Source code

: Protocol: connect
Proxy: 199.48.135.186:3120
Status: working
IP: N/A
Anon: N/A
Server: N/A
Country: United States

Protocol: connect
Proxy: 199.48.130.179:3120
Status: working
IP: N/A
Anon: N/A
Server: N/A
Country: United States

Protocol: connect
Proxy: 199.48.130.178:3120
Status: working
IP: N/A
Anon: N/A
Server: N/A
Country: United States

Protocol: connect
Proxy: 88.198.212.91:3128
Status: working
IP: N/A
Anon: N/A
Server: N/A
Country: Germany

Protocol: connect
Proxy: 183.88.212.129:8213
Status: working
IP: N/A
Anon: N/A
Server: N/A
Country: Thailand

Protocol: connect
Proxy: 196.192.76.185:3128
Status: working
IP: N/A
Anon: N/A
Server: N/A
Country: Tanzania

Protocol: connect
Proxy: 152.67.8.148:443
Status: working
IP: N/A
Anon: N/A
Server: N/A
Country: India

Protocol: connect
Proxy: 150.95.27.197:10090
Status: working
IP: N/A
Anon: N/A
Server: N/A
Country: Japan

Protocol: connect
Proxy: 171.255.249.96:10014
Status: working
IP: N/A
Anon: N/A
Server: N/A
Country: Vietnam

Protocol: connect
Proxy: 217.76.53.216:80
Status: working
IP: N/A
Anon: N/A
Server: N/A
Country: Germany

> [Exercise requirements]:
I would like the records restated exactly, with every line intact.

> [Answer to this problem]:
Source code

: Protocol: connect
Proxy: 199.48.135.186:3120
Status: working
IP: N/A
Anon: N/A
Server: N/A
Country: United States

Protocol: connect
Proxy: 199.48.130.179:3120
Status: working
IP: N/A
Anon: N/A
Server: N/A
Country: United States

Protocol: connect
Proxy: 199.48.130.178:3120
Status: working
IP: N/A
Anon: N/A
Server: N/A
Country: United States

Protocol: connect
Proxy: 88.198.212.91:3128
Status: working
IP: N/A
Anon: N/A
Server: N/A
Country: Germany

Protocol: connect
Proxy: 183.88.212.129:8213
Status: working
IP: N/A
Anon: N/A
Server: N/A
Country: Thailand

Protocol: connect
Proxy: 196.192.76.185:3128
Status: working
IP: N/A
Anon: N/A
Server: N/A
Country: Tanzania

Protocol: connect
Proxy: 152.67.8.148:443
Status: working
IP: N/A
Anon: N/A
Server: N/A
Country: India

Protocol: connect
Proxy: 150.95.27.197:10090
Status: working
IP: N/A
Anon: N/A
Server: N/A
Country: Japan

Protocol: connect
Proxy: 171.255.249.96:10014
Status: working
IP: N/A
Anon: N/A
Server: N/A
Country: Vietnam

Protocol: connect
Proxy: 217.76.53.216:80
Status: working
IP: N/A
Anon: N/A
Server: N/A
Country: Germany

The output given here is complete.